Un romanziere che non riesce a non far morire tutti i suoi personaggi e che viene visitato da alcuni di loro con il tentativo di fargli cambiare trama.
Il miglior cristiano di tutta Montmartre che nel tentatio di far sparire l’aureola che gli è comparsa sul capo diventa il miglior peccatore di tutta Montmartre.
Un assassino che si separa dalla propria anima.
Una legge che impone di far divetare l’anno di ventiquattro mesi e di conseguenza fa ringiovanire tutti i cittadini francesi.
Una donna che possiede il dono dell’ubiquità e arrivera ad avere fino a più di sessantamila doppi (con rispettivi amanti).
Ecco come Marcel Aymé piega la realtà a proprio piacimento. Come se ognuno dei fatti innaturali che danno corpo ai racconti della raccolta “Martin il romanziere” fossero perfettamente plausibili. Normali. Potremmo discutere un paio di secoli sul concetto di normalità, ma immagino sia universalmente condiviso che è impossibile coricarsi diciottenne e svegliarsi bambino. Oppure vivere sei giorni al mese in quanto disoccupato per poi sprofondare in un sonno senza luogo.
I racconti di Aymé sono una meraviglia d’inventiva, un’esplosione di ironia e sono profondamente carichi di critica sociale. Pensate a quel governo che non si chiede che ne sarà dei propri figli quando questi si ritroveranno a dover percorrere nuovamente la strada dell’infanzia. Oppure pensate a tutte le disquisizioni religione che possono nascere dal fatto che anche provando tutti e sette i peccati capitali una persona non può sbarazzarsi dell’aureola. O, sempre in tema di anime, a chi appartiene l’anima di una donna che può replicarsi all’infinito?
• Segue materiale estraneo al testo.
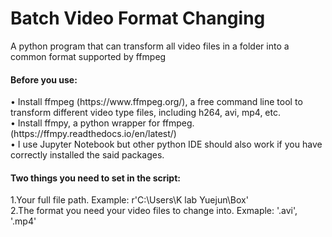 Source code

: # Batch Video Format Changing
A python program that can transform all video files in a folder into a common format supported by ffmpeg


<h4>Before you use:</h4>
<p>•	Install ffmpeg (https://www.ffmpeg.org/), a free command line tool to transform different video type files, including h264, avi, mp4, etc.<br>
•	Install ffmpy, a python wrapper for ffmpeg. (https://ffmpy.readthedocs.io/en/latest/)<br>
•	I use Jupyter Notebook but other python IDE should also work if you have correctly installed the said packages.</p>


<h4> Two things you need to set in the script:</h4>
<p>1.Your full file path. Example: r'C:\Users\K lab Yuejun\Box'<br>
2.The format you need your video files to change into. Exmaple: '.avi', '.mp4'
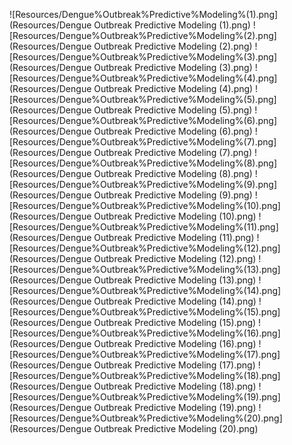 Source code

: ![Resources/Dengue%Outbreak%Predictive%Modeling%(1).png](Resources/Dengue Outbreak Predictive Modeling (1).png)
![Resources/Dengue%Outbreak%Predictive%Modeling%(2).png](Resources/Dengue Outbreak Predictive Modeling (2).png)
![Resources/Dengue%Outbreak%Predictive%Modeling%(3).png](Resources/Dengue Outbreak Predictive Modeling (3).png)
![Resources/Dengue%Outbreak%Predictive%Modeling%(4).png](Resources/Dengue Outbreak Predictive Modeling (4).png)
![Resources/Dengue%Outbreak%Predictive%Modeling%(5).png](Resources/Dengue Outbreak Predictive Modeling (5).png)
![Resources/Dengue%Outbreak%Predictive%Modeling%(6).png](Resources/Dengue Outbreak Predictive Modeling (6).png)
![Resources/Dengue%Outbreak%Predictive%Modeling%(7).png](Resources/Dengue Outbreak Predictive Modeling (7).png)
![Resources/Dengue%Outbreak%Predictive%Modeling%(8).png](Resources/Dengue Outbreak Predictive Modeling (8).png)
![Resources/Dengue%Outbreak%Predictive%Modeling%(9).png](Resources/Dengue Outbreak Predictive Modeling (9).png)
![Resources/Dengue%Outbreak%Predictive%Modeling%(10).png](Resources/Dengue Outbreak Predictive Modeling (10).png)
![Resources/Dengue%Outbreak%Predictive%Modeling%(11).png](Resources/Dengue Outbreak Predictive Modeling (11).png)
![Resources/Dengue%Outbreak%Predictive%Modeling%(12).png](Resources/Dengue Outbreak Predictive Modeling (12).png)
![Resources/Dengue%Outbreak%Predictive%Modeling%(13).png](Resources/Dengue Outbreak Predictive Modeling (13).png)
![Resources/Dengue%Outbreak%Predictive%Modeling%(14).png](Resources/Dengue Outbreak Predictive Modeling (14).png)
![Resources/Dengue%Outbreak%Predictive%Modeling%(15).png](Resources/Dengue Outbreak Predictive Modeling (15).png)
![Resources/Dengue%Outbreak%Predictive%Modeling%(16).png](Resources/Dengue Outbreak Predictive Modeling (16).png)
![Resources/Dengue%Outbreak%Predictive%Modeling%(17).png](Resources/Dengue Outbreak Predictive Modeling (17).png)
![Resources/Dengue%Outbreak%Predictive%Modeling%(18).png](Resources/Dengue Outbreak Predictive Modeling (18).png)
![Resources/Dengue%Outbreak%Predictive%Modeling%(19).png](Resources/Dengue Outbreak Predictive Modeling (19).png)
![Resources/Dengue%Outbreak%Predictive%Modeling%(20).png](Resources/Dengue Outbreak Predictive Modeling (20).png)
<!-- ![Graphical%Abstract/AI%221%Graphical%Abstract.png](Graphical Abstract/AI 221 Graphical Abstract.png) -->
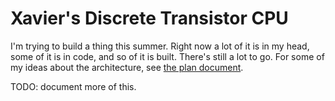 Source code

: # Xavier's Discrete Transistor CPU

I'm trying to build a thing this summer. Right now a lot of it is in my head, some of it is in code, and so of it is built. There's still a lot to go. For some of my ideas about the architecture, see [the plan document](PLAN.MD).

TODO: document more of this.
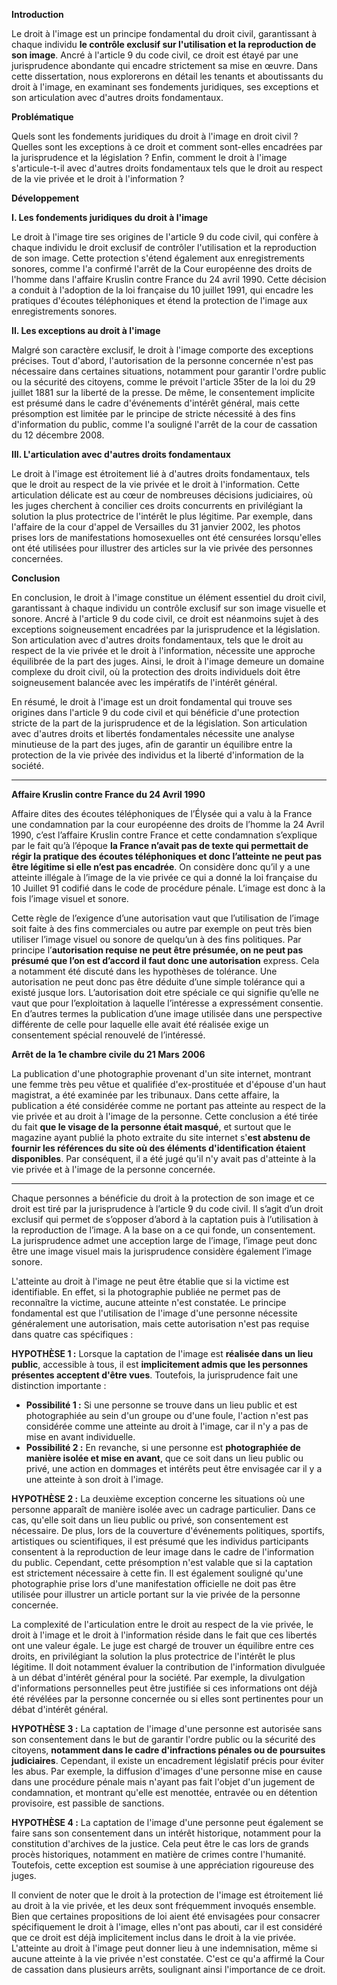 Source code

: 
**Introduction**

Le droit à l'image est un principe fondamental du droit civil, garantissant à chaque individu **le contrôle exclusif sur l'utilisation et la reproduction de son image**. Ancré à l'article 9 du code civil, ce droit est étayé par une jurisprudence abondante qui encadre strictement sa mise en œuvre. Dans cette dissertation, nous explorerons en détail les tenants et aboutissants du droit à l'image, en examinant ses fondements juridiques, ses exceptions et son articulation avec d'autres droits fondamentaux.

**Problématique**

Quels sont les fondements juridiques du droit à l'image en droit civil ? Quelles sont les exceptions à ce droit et comment sont-elles encadrées par la jurisprudence et la législation ? Enfin, comment le droit à l'image s'articule-t-il avec d'autres droits fondamentaux tels que le droit au respect de la vie privée et le droit à l'information ?

**Développement**

**I. Les fondements juridiques du droit à l'image**

Le droit à l'image tire ses origines de l'article 9 du code civil, qui confère à chaque individu le droit exclusif de contrôler l'utilisation et la reproduction de son image. Cette protection s'étend également aux enregistrements sonores, comme l'a confirmé l'arrêt de la Cour européenne des droits de l'homme dans l'affaire Kruslin contre France du 24 avril 1990. Cette décision a conduit à l'adoption de la loi française du 10 juillet 1991, qui encadre les pratiques d'écoutes téléphoniques et étend la protection de l'image aux enregistrements sonores.

**II. Les exceptions au droit à l'image**

Malgré son caractère exclusif, le droit à l'image comporte des exceptions précises. Tout d'abord, l'autorisation de la personne concernée n'est pas nécessaire dans certaines situations, notamment pour garantir l'ordre public ou la sécurité des citoyens, comme le prévoit l'article 35ter de la loi du 29 juillet 1881 sur la liberté de la presse. De même, le consentement implicite est présumé dans le cadre d'événements d'intérêt général, mais cette présomption est limitée par le principe de stricte nécessité à des fins d'information du public, comme l'a souligné l'arrêt de la cour de cassation du 12 décembre 2008.

**III. L'articulation avec d'autres droits fondamentaux**

Le droit à l'image est étroitement lié à d'autres droits fondamentaux, tels que le droit au respect de la vie privée et le droit à l'information. Cette articulation délicate est au cœur de nombreuses décisions judiciaires, où les juges cherchent à concilier ces droits concurrents en privilégiant la solution la plus protectrice de l'intérêt le plus légitime. Par exemple, dans l'affaire de la cour d'appel de Versailles du 31 janvier 2002, les photos prises lors de manifestations homosexuelles ont été censurées lorsqu'elles ont été utilisées pour illustrer des articles sur la vie privée des personnes concernées.

**Conclusion**

En conclusion, le droit à l'image constitue un élément essentiel du droit civil, garantissant à chaque individu un contrôle exclusif sur son image visuelle et sonore. Ancré à l'article 9 du code civil, ce droit est néanmoins sujet à des exceptions soigneusement encadrées par la jurisprudence et la législation. Son articulation avec d'autres droits fondamentaux, tels que le droit au respect de la vie privée et le droit à l'information, nécessite une approche équilibrée de la part des juges. Ainsi, le droit à l'image demeure un domaine complexe du droit civil, où la protection des droits individuels doit être soigneusement balancée avec les impératifs de l'intérêt général.

En résumé, le droit à l'image est un droit fondamental qui trouve ses origines dans l'article 9 du code civil et qui bénéficie d'une protection stricte de la part de la jurisprudence et de la législation. Son articulation avec d'autres droits et libertés fondamentales nécessite une analyse minutieuse de la part des juges, afin de garantir un équilibre entre la protection de la vie privée des individus et la liberté d'information de la société.

---
**Affaire Kruslin contre France du 24 Avril 1990**

Affaire dites des écoutes téléphoniques de l’Élysée qui a valu à la France une condamnation par la cour européenne des droits de l’homme la 24 Avril 1990, c’est l’affaire Kruslin contre France et cette condamnation s’explique par le fait qu’à l’époque **la France n’avait pas de texte qui permettait de régir la pratique des écoutes téléphoniques et donc l’atteinte ne peut pas être légitime si elle n’est pas encadrée**. On considère donc qu’il y a une atteinte illégale à l’image de la vie privée ce qui a donné la loi française du 10 Juillet 91 codifié dans le code de procédure pénale. L’image est donc à la fois l’image visuel et sonore.

Cette règle de l’exigence d’une autorisation vaut que l’utilisation de l’image soit faite à des fins commerciales ou autre par exemple on peut très bien utiliser l’image visuel ou sonore de quelqu’un à des fins politiques. Par principe l’**autorisation requise ne peut être présumée, on ne peut pas présumé que l’on est d’accord il faut donc une autorisation** express. Cela a notamment été discuté dans les hypothèses de tolérance. Une autorisation ne peut donc pas être déduite d’une simple tolérance qui a existé jusque lors. L’autorisation doit etre spéciale ce qui signifie qu’elle ne vaut que pour l’exploitation à laquelle l’intéresse a expressément consentie. En d’autres termes la publication d’une image utilisée dans une perspective différente de celle pour laquelle elle avait été réalisée exige un consentement spécial renouvelé de l’intéressé.

**Arrêt de la 1e chambre civile du 21 Mars** **2006**

La publication d'une photographie provenant d'un site internet, montrant une femme très peu vêtue et qualifiée d'ex-prostituée et d'épouse d'un haut magistrat, a été examinée par les tribunaux. Dans cette affaire, la publication a été considérée comme ne portant pas atteinte au respect de la vie privée et au droit à l'image de la personne. Cette conclusion a été tirée du fait **que le visage de la personne était masqué**, et surtout que le magazine ayant publié la photo extraite du site internet s'**est abstenu de fournir les références du site où des éléments d'identification étaient disponibles**. Par conséquent, il a été jugé qu'il n'y avait pas d'atteinte à la vie privée et à l'image de la personne concernée.

---
Chaque personnes a bénéficie du droit à la protection de son image et ce droit est tiré par la jurisprudence à l’article 9 du code civil. Il s’agit d’un droit exclusif qui permet de s’opposer d’abord à la captation puis à l’utilisation à la reproduction de l’image. A la base on a ce qui fonde, un consentement. La jurisprudence admet une acception large de l’image, l’image peut donc être une image visuel mais la jurisprudence considère également l’image sonore.

L'atteinte au droit à l'image ne peut être établie que si la victime est identifiable. En effet, si la photographie publiée ne permet pas de reconnaître la victime, aucune atteinte n'est constatée. Le principe fondamental est que l'utilisation de l'image d'une personne nécessite généralement une autorisation, mais cette autorisation n'est pas requise dans quatre cas spécifiques :

**HYPOTHÈSE 1 :** 
Lorsque la captation de l'image est **réalisée dans un lieu public**, accessible à tous, il est **implicitement admis que les personnes présentes acceptent d'être vues**. Toutefois, la jurisprudence fait une distinction importante :
- **Possibilité 1 :** Si une personne se trouve dans un lieu public et est photographiée au sein d'un groupe ou d'une foule, l'action n'est pas considérée comme une atteinte au droit à l'image, car il n'y a pas de mise en avant individuelle.
- **Possibilité 2 :** En revanche, si une personne est **photographiée de manière isolée et mise en avant**, que ce soit dans un lieu public ou privé, une action en dommages et intérêts peut être envisagée car il y a une atteinte à son droit à l'image.

**HYPOTHÈSE 2 :** 
La deuxième exception concerne les situations où une personne apparaît de manière isolée avec un cadrage particulier. Dans ce cas, qu'elle soit dans un lieu public ou privé, son consentement est nécessaire. De plus, lors de la couverture d'événements politiques, sportifs, artistiques ou scientifiques, il est présumé que les individus participants consentent à la reproduction de leur image dans le cadre de l'information du public. Cependant, cette présomption n'est valable que si la captation est strictement nécessaire à cette fin. Il est également souligné qu'une photographie prise lors d'une manifestation officielle ne doit pas être utilisée pour illustrer un article portant sur la vie privée de la personne concernée.

La complexité de l'articulation entre le droit au respect de la vie privée, le droit à l'image et le droit à l'information réside dans le fait que ces libertés ont une valeur égale. Le juge est chargé de trouver un équilibre entre ces droits, en privilégiant la solution la plus protectrice de l'intérêt le plus légitime. Il doit notamment évaluer la contribution de l'information divulguée à un débat d'intérêt général pour la société. Par exemple, la divulgation d'informations personnelles peut être justifiée si ces informations ont déjà été révélées par la personne concernée ou si elles sont pertinentes pour un débat d'intérêt général.

**HYPOTHÈSE 3 :** 
La captation de l'image d'une personne est autorisée sans son consentement dans le but de garantir l'ordre public ou la sécurité des citoyens, **notamment dans le cadre d'infractions pénales ou de poursuites judiciaires**. Cependant, il existe un encadrement législatif précis pour éviter les abus. Par exemple, la diffusion d'images d'une personne mise en cause dans une procédure pénale mais n'ayant pas fait l'objet d'un jugement de condamnation, et montrant qu'elle est menottée, entravée ou en détention provisoire, est passible de sanctions.

**HYPOTHÈSE 4 :** 
La captation de l'image d'une personne peut également se faire sans son consentement dans un intérêt historique, notamment pour la constitution d'archives de la justice. Cela peut être le cas lors de grands procès historiques, notamment en matière de crimes contre l'humanité. Toutefois, cette exception est soumise à une appréciation rigoureuse des juges.

Il convient de noter que le droit à la protection de l'image est étroitement lié au droit à la vie privée, et les deux sont fréquemment invoqués ensemble. Bien que certaines propositions de loi aient été envisagées pour consacrer spécifiquement le droit à l'image, elles n'ont pas abouti, car il est considéré que ce droit est déjà implicitement inclus dans le droit à la vie privée. L'atteinte au droit à l'image peut donner lieu à une indemnisation, même si aucune atteinte à la vie privée n'est constatée. C'est ce qu'a affirmé la Cour de cassation dans plusieurs arrêts, soulignant ainsi l'importance de ce droit. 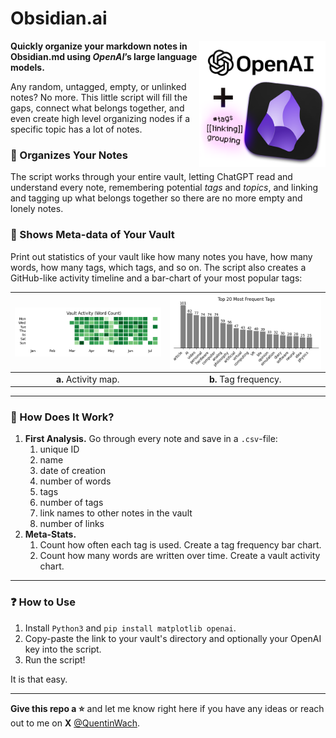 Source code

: # Obsidian.ai

<img align="right" width="40%" margin-left="20px" src="images/1x1_image.png">

**Quickly organize your markdown notes in Obsidian.md using _**OpenAI**_’s large language models.** 

Any random, untagged, empty, or unlinked notes? No more. This little script will fill the gaps, connect what belongs together, and even create high level organizing nodes if a specific topic has a lot of notes. 




### 🧶 Organizes Your Notes
The script works through your entire vault, letting ChatGPT read and understand every note, remembering potential *tags* and *topics*, and linking and tagging up what belongs together so there are no more empty and lonely notes.

<!--
|<img align="center" width="100%" margin-left="auto" src="images/org_before.png">| <img align="center" width="100%" margin-left="auto" src="images/org_before.png"> |
| :--: | :--: |
| **a.** My vault without tags or attachments before organizing it with obsidian.ai. | **b.** My vault after it was organized by obsidian.ai.
-->

### 🎨 Shows Meta-data of Your Vault
Print out statistics of your vault like how many notes you have, how many words, how many tags, which tags, and so on. The script also creates a GitHub-like activity timeline and a bar-chart of your most popular tags:

|<img align="center" width="100%" margin-left="auto" src="images/vault_activity_heatmap.png">| <img align="center" width="100%" margin-left="auto" src="images/tag_frequency_plot.png"> |
| :--: | :--: |
| **a.** Activity map. | **b.** Tag frequency.


---
### 🧠 How Does It Work?
1. **First Analysis.** Go through every note and save in a `.csv`-file:
   1. unique ID
   2. name
   3. date of creation
   4. number of words
   5. tags
   6. number of tags
   7. link names to other notes in the vault
   8. number of links
2. **Meta-Stats.**
   1. Count how often each tag is used. Create a tag frequency bar chart.
   2. Count how many words are written over time. Create a vault activity chart.

<!--
1. **Delete empty notes** from the vault and from the `.csv` if they have no link.
2. **Add tags to the tagless.** 
   1. List all the notes without tags.
   2. Go through each file and use GPT + the tag frequency data of the vault to add three tags based on the content that fit it the best.
3. **Connect lonely notes via referencing links.**
   1. List all the notes without any links to other notes.
   2. For every note in this list, list all other notes with the same tags.
      1. Sort these notes based on (number of links x number of words).
      2. Take the top 10 notes and show it + the current unlinked note to ChatGPT with the prompt: "Look at these two notes and evaluate if their content is closely related and should be referencing each other. Return one of the categories to define the strength of their relation: "Little", "Minor", "Strong".
      3. If there is a strong or minor relation, add the note ID and name to a list.
      4. After analyzing all 10 notes, add a: "Likely related notes:" section to the note with a list of links to new-found notes.
-->

---
### ❓ How to Use
1. Install `Python3` and `pip install matplotlib openai`.
2. Copy-paste the link to your vault's directory and optionally your OpenAI key into the script.
3. Run the script!

It is that easy.

---
**Give this repo a ⭐** and let me know right here if you have any ideas or reach out to me on **X** [@QuentinWach](https://twitter.com/QuentinWach).
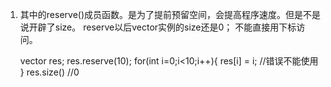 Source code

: 1. 其中的reserve()成员函数。是为了提前预留空间，会提高程序速度。但是不是说开辟了size。  reserve以后vector实例的size还是0；  不能直接用下标访问。

      vector<int> res;
      res.reserve(10);
      for(int i=0;i<10;i++){
          res[i] = i;   //错误不能使用
      } 
      res.size() //0
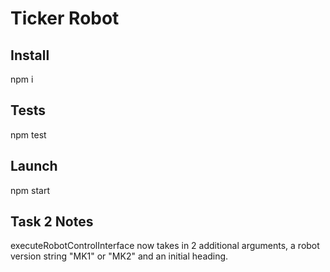 # Ticker Robot

## Install

npm i

## Tests

npm test

## Launch

npm start

## Task 2 Notes

executeRobotControlInterface now takes in 2 additional arguments, a robot version string "MK1" or "MK2" and an initial heading.

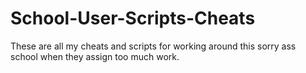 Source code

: # School-User-Scripts-Cheats
These are all my cheats and scripts for working around this sorry ass school when they assign too much work.
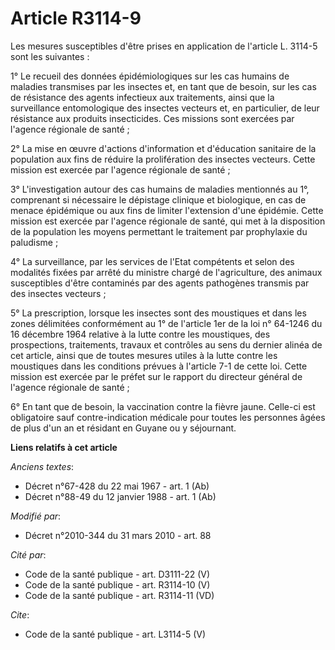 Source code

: # Article R3114-9

Les mesures susceptibles d'être prises en application de l'article L. 3114-5 sont les suivantes : 

1° Le recueil des données épidémiologiques sur les cas humains de maladies transmises par les insectes et, en tant que de
besoin, sur les cas de résistance des agents infectieux aux traitements, ainsi que la surveillance entomologique des insectes
vecteurs et, en particulier, de leur résistance aux produits insecticides. Ces missions sont exercées par l'agence régionale
de santé ; 

2° La mise en œuvre d'actions d'information et d'éducation sanitaire de la population aux fins de réduire la prolifération
des insectes vecteurs. Cette mission est exercée par l'agence régionale de santé ; 

3° L'investigation autour des cas humains de maladies mentionnés au 1°, comprenant si nécessaire le dépistage clinique et
biologique, en cas de menace épidémique ou aux fins de limiter l'extension d'une épidémie. Cette mission est exercée par
l'agence régionale de santé, qui met à la disposition de la population les moyens permettant le traitement par prophylaxie du
paludisme ; 

4° La surveillance, par les services de l'Etat compétents et selon des modalités fixées par arrêté du ministre chargé de
l'agriculture, des animaux susceptibles d'être contaminés par des agents pathogènes transmis par des insectes vecteurs ; 

5° La prescription, lorsque les insectes sont des moustiques et dans les zones délimitées conformément au 1° de l'article 1er
de la loi n° 64-1246 du 16 décembre 1964 relative à la lutte contre les moustiques, des prospections, traitements, travaux et
contrôles au sens du dernier alinéa de cet article, ainsi que de toutes mesures utiles à la lutte contre les moustiques dans
les conditions prévues à l'article 7-1 de cette loi. Cette mission est exercée par le préfet sur le rapport du directeur
général de l'agence régionale de santé ; 

6° En tant que de besoin, la vaccination contre la fièvre jaune. Celle-ci est obligatoire sauf contre-indication médicale
pour toutes les personnes âgées de plus d'un an et résidant en Guyane ou y séjournant.

**Liens relatifs à cet article**

_Anciens textes_:

  - Décret n°67-428 du 22 mai 1967 - art. 1 (Ab)
  - Décret n°88-49 du 12 janvier 1988 - art. 1 (Ab)

_Modifié par_:

  - Décret n°2010-344 du 31 mars 2010 - art. 88

_Cité par_:

  - Code de la santé publique - art. D3111-22 (V)
  - Code de la santé publique - art. R3114-10 (V)
  - Code de la santé publique - art. R3114-11 (VD)

_Cite_:

  - Code de la santé publique - art. L3114-5 (V)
I racconti sono uno migliore dell’altro, sia quando sono più brevi e ficcanti, sia quando si addentrano nelle questioni irrisolte per pagine e pagine. Seguire la storia di Sabine e di come ha deciso di sfruttare il dono dell’ubiquità oppure farci raccontare da Martin il romanziere come sia possibile piegare il tempo aggiungendo ad ogni mese quanti più giorni vogliamo, ha lo stesso potere di trascinarci in un mondo così simile eppure così diverso dal nostro.
Per gli amanti dal racconto questo libro è imperdibile. E’ una fonte inesauribile di critiche ed elucubrazioni, di ghigni carichi di ironia e agrottamenti di fronte. Perché in fondo la questione sta tutta qui, una volta che ci si rende conto che pur utilizzando lo strumento del fantastico Marcel Aymé racconta del suo tempo (che poi è anche un po’ il nostro considerando che certe dinamiche di potere caduto dall’alto non sono affatto cambiate) queste storie fanno breccia dentro di noi e gettano una nuova luce sul reale.
Marcel Aymé (1902-1967) è considerato uno dei massimi scrittori fantastici europei e tra le personalità più originali prodotte dalla cultura francese del Novecento. Nato in un ambiente contadino, le fitte letture e i casi della vita lo portano a Parigi, dove nel 1926 pubblica il suo primo libro. Autore prolifico e controverso, sornionamente inclassificabile, ha scritto romanzi, opere teatrali, sceneggiature e saggi, ma sono stati i suoi racconti, dalla spiccata vena umoristica, a renderlo amatissimo in tutto il mondo e a farne un maestro – anche suo malgrado (rifiutò la Legion d’onore e la candidatura a entrare nell’Académie française) – per generazioni di scrittori.